My name is Zhang Yuanhang (Chinese: “张远航”). I received my bachelor’s degree in Computer Science from University of Chinese Academy of Sciences in 2019. Currently, I am a fourth-year Ph.D. student at VIPL Group, Institute of Computing Technology (ICT), Chinese Academy of Sciences (CAS) , supervised by Prof. Shiguang Shan and Prof. Shuang Yang. My main research interests are deep learning applications that combine vision and speech, as well as multi-modal and self-supervised learning. I have also worked on interdisciplinary projects with Prof. Qun Zheng from Department of Foreign Languages, University of Chinese Academy of Sciences, where we attempt to build an automated spoken English rating system based on interpretable discourse coherence indicators.

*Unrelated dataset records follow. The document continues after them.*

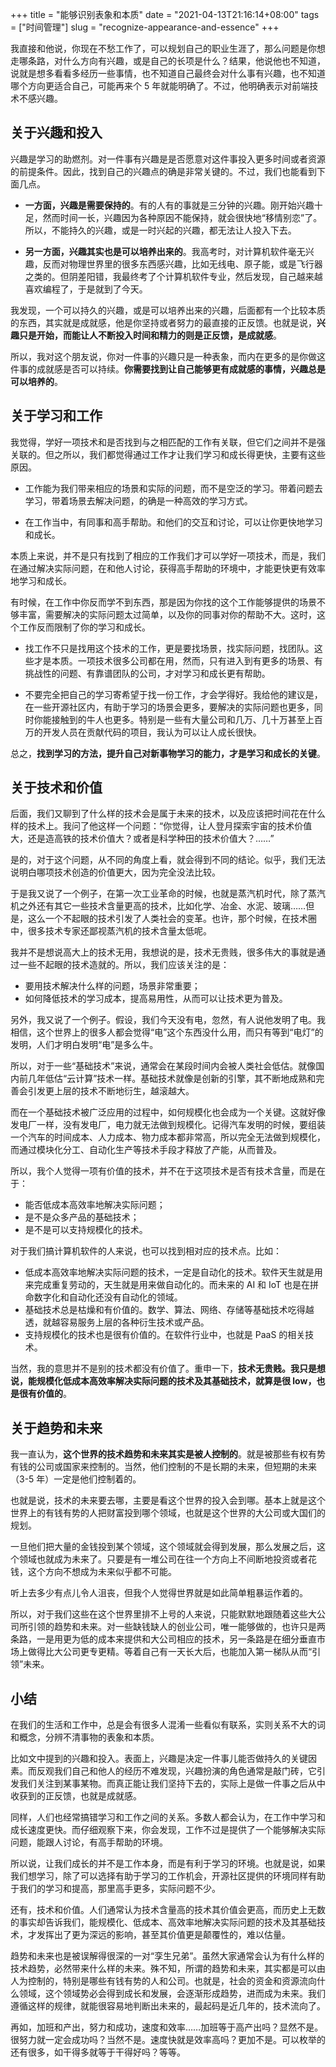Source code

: +++
title = "能够识别表象和本质"
date = "2021-04-13T21:16:14+08:00"
tags = ["时间管理"]
slug = "recognize-appearance-and-essence"
+++

我直接和他说，你现在不愁工作了，可以规划自己的职业生涯了，那么问题是你想走哪条路，对什么方向有兴趣，或是自己的长项是什么？结果，他说他也不知道，说就是想多看看多经历一些事情，也不知道自己最终会对什么事有兴趣，也不知道哪个方向更适合自己，可能再来个 5 年就能明确了。不过，他明确表示对前端技术不感兴趣。

## 关于兴趣和投入

兴趣是学习的助燃剂。对一件事有兴趣是是否愿意对这件事投入更多时间或者资源的前提条件。因此，找到自己的兴趣点的确是非常关键的。不过，我们也能看到下面几点。

- **一方面，兴趣是需要保持的**。有的人有的事就是三分钟的兴趣。刚开始兴趣十足，然而时间一长，兴趣因为各种原因不能保持，就会很快地“移情别恋”了。所以，不能持久的兴趣，或是一时兴起的兴趣，都无法让人投入下去。

- **另一方面，兴趣其实也是可以培养出来的**。我高考时，对计算机软件毫无兴趣，反而对物理世界里的很多东西感兴趣，比如无线电、原子能，或是飞行器之类的。但阴差阳错，我最终考了个计算机软件专业，然后发现，自己越来越喜欢编程了，于是就到了今天。

我发现，一个可以持久的兴趣，或是可以培养出来的兴趣，后面都有一个比较本质的东西，其实就是成就感，他是你坚持或者努力的最直接的正反馈。也就是说，**兴趣只是开始，而能让人不断投入时间和精力的则是正反馈，是成就感**。

所以，我对这个朋友说，你对一件事的兴趣只是一种表象，而内在更多的是你做这件事的成就感是否可以持续。**你需要找到让自己能够更有成就感的事情，兴趣总是可以培养的**。

## 关于学习和工作

我觉得，学好一项技术和是否找到与之相匹配的工作有关联，但它们之间并不是强关联的。但之所以，我们都觉得通过工作才让我们学习和成长得更快，主要有这些原因。

- 工作能为我们带来相应的场景和实际的问题，而不是空泛的学习。带着问题去学习，带着场景去解决问题，的确是一种高效的学习方式。

- 在工作当中，有同事和高手帮助。和他们的交互和讨论，可以让你更快地学习和成长。

本质上来说，并不是只有找到了相应的工作我们才可以学好一项技术，而是，我们在通过解决实际问题，在和他人讨论，获得高手帮助的环境中，才能更快更有效率地学习和成长。

有时候，在工作中你反而学不到东西，那是因为你找的这个工作能够提供的场景不够丰富，需要解决的实际问题太过简单，以及你的同事对你的帮助不大。这时，这个工作反而限制了你的学习和成长。

- 找工作不只是找用这个技术的工作，更是要找场景，找实际问题，找团队。这些才是本质。一项技术很多公司都在用，然而，只有进入到有更多的场景、有挑战性的问题、有靠谱团队的公司，才对学习和成长更有帮助。

- 不要完全把自己的学习寄希望于找一份工作，才会学得好。我给他的建议是，在一些开源社区内，有助于学习的场景会更多，要解决的实际问题也更多，同时你能接触到的牛人也更多。特别是一些有大量公司和几万、几十万甚至上百万的开发人员在贡献代码的项目，我认为可以让人成长很快。

总之，**找到学习的方法，提升自己对新事物学习的能力，才是学习和成长的关键**。

## 关于技术和价值

后面，我们又聊到了什么样的技术会是属于未来的技术，以及应该把时间花在什么样的技术上。我问了他这样一个问题：“你觉得，让人登月探索宇宙的技术价值大，还是造高铁的技术价值大？或者是科学种田的技术价值大？……”

是的，对于这个问题，从不同的角度上看，就会得到不同的结论。似乎，我们无法说明白哪项技术创造的价值更大，因为完全没法比较。

于是我又说了一个例子，在第一次工业革命的时候，也就是蒸汽机时代，除了蒸汽机之外还有其它一些技术含量更高的技术，比如化学、冶金、水泥、玻璃……但是，这么一个不起眼的技术引发了人类社会的变革。也许，那个时候，在技术圈中，很多技术专家还鄙视蒸汽机的技术含量太低呢。

我并不是想说高大上的技术无用，我想说的是，技术无贵贱，很多伟大的事就是通过一些不起眼的技术造就的。所以，我们应该关注的是：

- 要用技术解决什么样的问题，场景非常重要；
- 如何降低技术的学习成本，提高易用性，从而可以让技术更为普及。

另外，我又说了一个例子。假设，我们今天没有电，忽然，有人说他发明了电。我相信，这个世界上的很多人都会觉得“电”这个东西没什么用，而只有等到“电灯”的发明，人们才明白发明“电”是多么牛。

所以，对于一些“基础技术”来说，通常会在某段时间内会被人类社会低估。就像国内前几年低估“云计算”技术一样。基础技术就像是创新的引擎，其不断地成熟和完善会引发更上层的技术不断地衍生，越滚越大。

而在一个基础技术被广泛应用的过程中，如何规模化也会成为一个关键。这就好像发电厂一样，没有发电厂，电力就无法做到规模化。记得汽车发明的时候，要组装一个汽车的时间成本、人力成本、物力成本都非常高，所以完全无法做到规模化，而通过模块化分工、自动化生产等技术手段才释放了产能，从而普及。

所以，我个人觉得一项有价值的技术，并不在于这项技术是否有技术含量，而是在于：

- 能否低成本高效率地解决实际问题；
- 是不是众多产品的基础技术；
- 是不是可以支持规模化的技术。

对于我们搞计算机软件的人来说，也可以找到相对应的技术点。比如：

- 低成本高效率地解决实际问题的技术，一定是自动化的技术。软件天生就是用来完成重复劳动的，天生就是用来做自动化的。而未来的 AI 和 IoT 也是在拼命数字化和自动化还没有自动化的领域。
- 基础技术总是枯燥和有价值的。数学、算法、网络、存储等基础技术吃得越透，就越容易服务上层的各种衍生技术或产品。
- 支持规模化的技术也是很有价值的。在软件行业中，也就是 PaaS 的相关技术。

当然，我的意思并不是别的技术都没有价值了。重申一下，**技术无贵贱。我只是想说，能规模化低成本高效率解决实际问题的技术及其基础技术，就算是很 low，也是很有价值的**。

## 关于趋势和未来

我一直认为，**这个世界的技术趋势和未来其实是被人控制的**。就是被那些有权有势有钱的公司或国家来控制的。当然，他们控制的不是长期的未来，但短期的未来（3-5 年）一定是他们控制着的。

也就是说，技术的未来要去哪，主要是看这个世界的投入会到哪。基本上就是这个世界上的有钱有势的人把财富投到哪个领域，也就是这个世界的大公司或大国们的规划。

一旦他们把大量的金钱投到某个领域，这个领域就会得到发展，那么发展之后，这个领域也就成为未来了。只要是有一堆公司在往一个方向上不间断地投资或者花钱，这个方向不想成为未来似乎都不可能。

听上去多少有点儿令人沮丧，但我个人觉得世界就是如此简单粗暴运作着的。

所以，对于我们这些在这个世界里排不上号的人来说，只能默默地跟随着这些大公司所引领的趋势和未来。对一些缺钱缺人的创业公司，唯一能够做的，也许只是两条路，一是用更为低的成本来提供和大公司相应的技术，另一条路是在细分垂直市场上做得比大公司更专更精。等着自己有一天长大后，也能加入第一梯队从而“引领”未来。

## 小结

在我们的生活和工作中，总是会有很多人混淆一些看似有联系，实则关系不大的词和概念，分辨不清事物的表象和本质。

比如文中提到的兴趣和投入。表面上，兴趣是决定一件事儿能否做持久的关键因素。而反观我们自己和他人的经历不难发现，兴趣扮演的角色通常是敲门砖，它引发我们关注到某事某物。而真正能让我们坚持下去的，实际上是做一件事之后从中收获到的正反馈，也就是成就感。

同样，人们也经常搞错学习和工作之间的关系。多数人都会认为，在工作中学习和成长速度更快。而仔细观察下来，你会发现，工作不过是提供了一个能够解决实际问题，能跟人讨论，有高手帮助的环境。

所以说，让我们成长的并不是工作本身，而是有利于学习的环境。也就是说，如果我们想学习，除了可以选择有助于学习的工作机会，开源社区提供的环境同样有助于我们的学习和提高，那里高手更多，实际问题不少。

还有，技术和价值。人们通常认为技术含量高的技术其价值会更高，而历史上无数的事实却告诉我们，能规模化、低成本、高效率地解决实际问题的技术及其基础技术，才发挥出了更为深远的影响，甚至其价值更是颠覆性的，难以估量。

趋势和未来也是被误解得很深的一对“孪生兄弟”。虽然大家通常会认为有什么样的技术趋势，必然带来什么样的未来。殊不知，所谓的趋势和未来，其实都是可以由人为控制的，特别是哪些有钱有势的人和公司。也就是，社会的资金和资源流向什么领域，这个领域势必会得到成长和发展，会逐渐形成趋势，进而成为未来。我们遵循这样的规律，就能很容易地判断出未来的，最起码是近几年的，技术流向了。

再如，加班和产出，努力和成功，速度和效率……加班等于高产出吗？显然不是。很努力就一定会成功吗？当然不是。速度快就是效率高吗？更加不是。可以枚举的还有很多，如干得多就等于干得好吗？等等。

This website features a collection of lecture notes and reference material I gathered or compiled while studying at UCAS, which I hope future students find useful. Sometimes I also write short surveys of recent research advances, or post Chinese translations for academic contents that are of interest. I honed much of my English skills working as a translator and proofreader at ACI Chinese Fansub Group (ACICFG) over more than a decade.

Updates

  • Feb. 27, 2024: One paper on audio-visual speech representation learning accepted at CVPR 2024.
  • Jun. 19, 2022: Our team (ICTCAS-UCAS) is a repeat winner of this year’s AVA Active Speaker Task at ActivityNet 2022 with a score of 94.47% mAP.
  • Jul. 2021: One paper on active speaker detection accepted for oral presentation at ACM MM 2021. It forms the basis of our ActivityNet submission.
  • Jun. 19, 2021: Our team (ICTCAS-UCAS-TAL) won this year’s AVA Active Speaker Task at ActivityNet 2021 with a score of 93.44% mAP – a 50% relative error reduction over the previous best score! You can watch our talk here. Cool work with my new teammate Susan :-)
  • Sep. 29, 2020: Third prize at the “Gulian Cup” Classical Chinese Literature Named Entity Recognition Challenge, hosted at CCL 2020.
  • Jan. 30, 2020: Two papers accepted at FG 2020. Do we really need pre-cropped lip regions for visual speech recognition? See: [SyncedReview] [Paper]
  • Aug. 9, 2019: Our lip reading system has been awarded “Innovation Star” at the First China Artificial Intelligence Summit in Xiamen, China. [China Science Daily]
  • Jun. 17, 2019: Jingyun and I won runner-up for the active speaker detection task at AVA Challenge 2019!
  • Apr. 4, 2019: We have an oral paper accepted at FG 2019.
  • Oct. 20, 2018: Our lip reading system is demonstrated at Season 2 of the “AI Mission” program, aired at prime time on China Central Television. [Video] [Henan Daily]